Mecklenburg’s board of county commissioners has had three contentious fights for board leadership in recent years, including in 2013 effort to oust the current board chair. As has become routine for the board, the commissioners’ debate spilled onto Twitter during the meeting. I was following the discussion from home, when a journalist from another outlet suggested the social back-and-forth might make a good Storify. I took him up on the suggestion, adding some context from my history covering the county. It was a success, with 1,300 page views.
On the early shift, I’m often looking on social media and other sources for local or regional stories that could be talkers during the day. One morning, I saw a few posts from people talking about a spill Luke Bryan had taken at a concert in Charlotte. After finding multiple videos of the incident and a tweet from Bryan referencing the incident, I quickly a story and embedded one of the videos. The story was popular and finished the year as #10 on our list of most-viewed stories in 2014, with the video receiving more than 42,000 views.
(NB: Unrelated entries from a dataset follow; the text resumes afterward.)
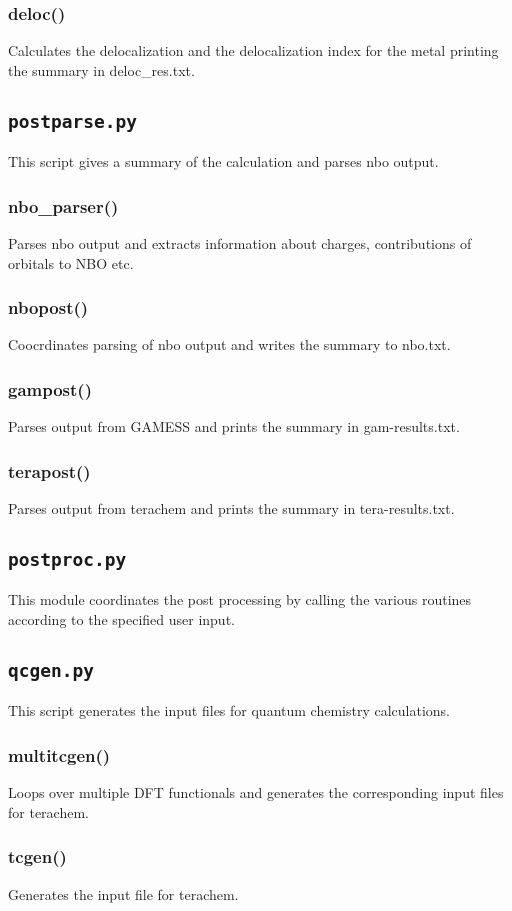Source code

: \documentclass[a4paper,12pt]{assignment}
\begin{document}
\subsubsection{deloc()}
Calculates the delocalization and the delocalization index for the metal printing the summary in deloc\_res.txt.

\subsection{\texttt{postparse.py}}
This script gives a summary of the calculation and parses nbo output.
\subsubsection{nbo\_parser()}
Parses nbo output and extracts information about charges, contributions of orbitals to NBO etc. 
\subsubsection{nbopost()}
Coocrdinates parsing of nbo output and writes the summary to nbo.txt.
\subsubsection{gampost()}
Parses output from GAMESS and prints the summary in gam-results.txt.
\subsubsection{terapost()}
Parses output from terachem and prints the summary in tera-results.txt.

\subsection{\texttt{postproc.py}}
This module coordinates the post processing by calling the various routines according to the specified user input.

\subsection{\texttt{qcgen.py}}
This script generates the input files for quantum chemistry calculations.
\subsubsection{multitcgen()}
Loops over multiple DFT functionals and generates the corresponding input files for terachem.
\subsubsection{tcgen()}
Generates the input file for terachem.
\end{document}
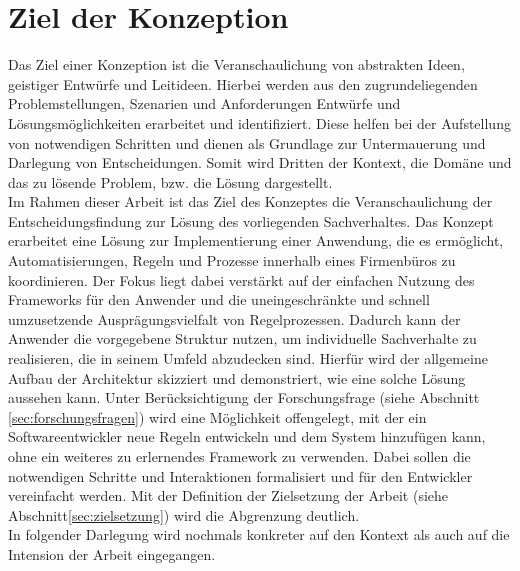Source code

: \section{Ziel der Konzeption}
\label{sec:konzeptziele}
    Das Ziel einer Konzeption ist die Veranschaulichung von abstrakten Ideen, geistiger Entwürfe und Leitideen. 
    Hierbei werden aus den zugrundeliegenden Problemstellungen, Szenarien und Anforderungen Entwürfe und 
    Lösungsmöglichkeiten erarbeitet und identifiziert. Diese helfen bei der Aufstellung von notwendigen Schritten 
    und dienen als Grundlage zur Untermauerung und Darlegung von Entscheidungen. Somit wird Dritten der Kontext, die 
    Domäne und das zu lösende Problem, bzw. die Lösung dargestellt. 
    \\
    \linebreak
    Im Rahmen dieser Arbeit ist das Ziel des Konzeptes die Veranschaulichung der Entscheidungsfindung zur Lösung des vorliegenden 
    Sachverhaltes. Das Konzept 
    erarbeitet eine Lösung zur Implementierung einer Anwendung, die es ermöglicht, Automatisierungen, Regeln und Prozesse innerhalb eines 
    Firmenbüros zu koordinieren. Der Fokus liegt dabei verstärkt auf der einfachen Nutzung des Frameworks für den Anwender und 
    die uneingeschränkte und schnell umzusetzende Ausprägungsvielfalt von Regelprozessen. Dadurch kann der Anwender die vorgegebene Struktur nutzen, um individuelle 
    Sachverhalte zu realisieren, die in seinem Umfeld abzudecken sind. 
    Hierfür wird der allgemeine Aufbau der Architektur skizziert und demonstriert, wie eine solche Lösung aussehen kann. 
    Unter Berücksichtigung der Forschungsfrage (siehe Abschnitt \ref{sec:forschungsfragen}) wird eine Möglichkeit offengelegt, mit der 
    ein Softwareentwickler neue Regeln entwickeln und dem System hinzufügen kann, ohne ein weiteres zu erlernendes Framework zu verwenden. 
    Dabei sollen die notwendigen Schritte und Interaktionen formalisiert und für den Entwickler vereinfacht werden. Mit der 
    Definition der Zielsetzung der Arbeit (siehe Abschnitt\ref{sec:zielsetzung}) wird die Abgrenzung deutlich. 
    \\
    \linebreak
    In folgender Darlegung %
    wird nochmals konkreter auf den Kontext als auch auf die Intension der Arbeit eingegangen. 

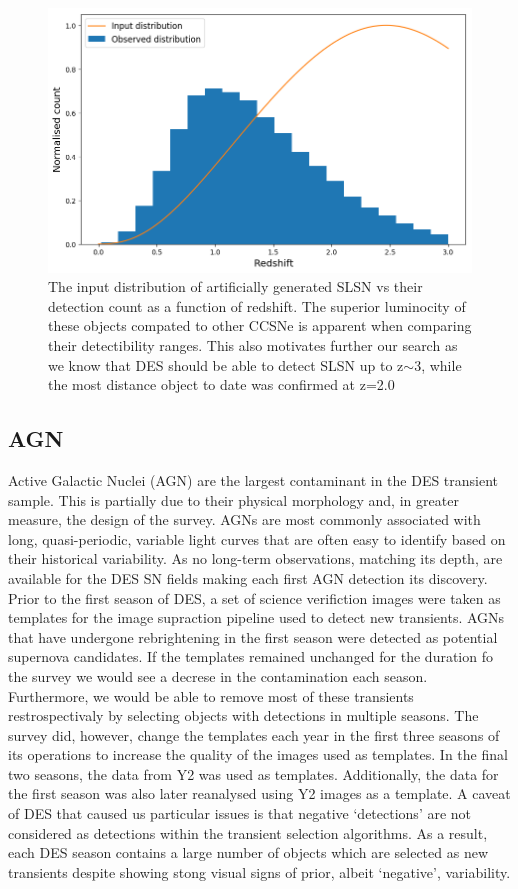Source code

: \begin{figure}
  \includegraphics[width=\textwidth]{Figures/Chapter5/SLSN_z_dist.png}
  \caption{The input distribution of artificially generated SLSN vs their detection count as a function of redshift. The superior luminocity of these objects compated to other CCSNe is apparent when comparing their detectibility ranges. This also motivates further our search as we know that DES should be able to detect SLSN up to z$\sim$3, while the most distance object to date was confirmed at z=2.0}
  \label{fig:SLSNDist}
\end{figure}

\subsection{AGN}
Active Galactic Nuclei (AGN) are the largest contaminant in the DES transient sample. This is partially due to their physical morphology and, in greater measure, the design of the survey. AGNs are most commonly associated with long, quasi-periodic, variable light curves that are often easy to identify based on their historical variability. As no long-term observations, matching its depth, are available for the DES SN fields making each first AGN detection its discovery. Prior to the first season of DES, a set of science verifiction images were taken as templates for the image supraction pipeline used to detect new transients. AGNs that have undergone rebrightening in the first season were detected as potential supernova candidates. If the templates remained unchanged for the duration fo the survey we would see a decrese in the contamination each season. Furthermore, we would be able to remove most of these transients restrospectivaly by selecting objects with detections in multiple seasons. The survey did, however, change the templates each year in the first three seasons of its operations to increase the quality of the images used as templates. In the final two seasons, the data from Y2 was used as templates. Additionally, the data for the first season was also later reanalysed using Y2 images as a template. A caveat of DES that caused us particular issues is that negative `detections' are not considered as detections within the transient selection algorithms. As a result, each DES season contains a large number of objects which are selected as new transients despite showing stong visual signs of prior, albeit `negative', variability.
Issues abound for new mayor: As the profile of Charlotte’s mayor grows, so do the challenges
Then-Charlotte Mayor Anthony Foxx announced in April 2013 that he would not seek a third term in office and speculation was high that he wouldn’t finish his second term. (He’d later resign when he was nominated as U.S. Transportation Secretary). Late Friday after his announcement, I received an e-mail from our metro editor assigning me to do a follow-up story during my Saturday shift seeking reaction from a wide array of sources that would take multiple reporters to gather on a business day. But using my sourcing and persistence, I was able to land a 1A story on the suddenly-open mayoral seat.
Board: Jones misled the public: Commissioners say he had right to give $60,000 payout to Crockett, but explanation was late and incomplete.
Tax rate may fall as values rise: Analysis finds room for 6-cent decrease under N.C. guidelines for revaluation
Mecklenburg County reassigned property values across the county in 2011 and there was a lot of concern about what the new values would mean for property taxes. Using data from past county audits, estimates on the new values and a tool from our N.C. Department of Revenue, I was able to estimate the revenue-neutral tax rate that the county commissioners planned to use as a starting point in their budget talks. My estimate came extremely close to county staff’s initial rate, which was adjusted after county staff realized an error in one of their property estimates.
County borrows more without voters’ OK: Method of financing means debt payments take a bigger bite out of Mecklenburg’s budget
Infighting becomes the issue: Animosity among commissioners takes time from board’s priorities
Harry Jones: ‘I feel healed’: Mecklenburg County manager’s faith restored during his battle with cancer
Former Mecklenburg County Manager Harry Jones was diagnosed with pancreatic cancer in late 2011. He initially gave limited details about his exact diagnosis, but gradually began to open up. In June 2013, I sat down with Jones for an lengthy interview about his diagnosis and treatment and how it changed the way he viewed his life.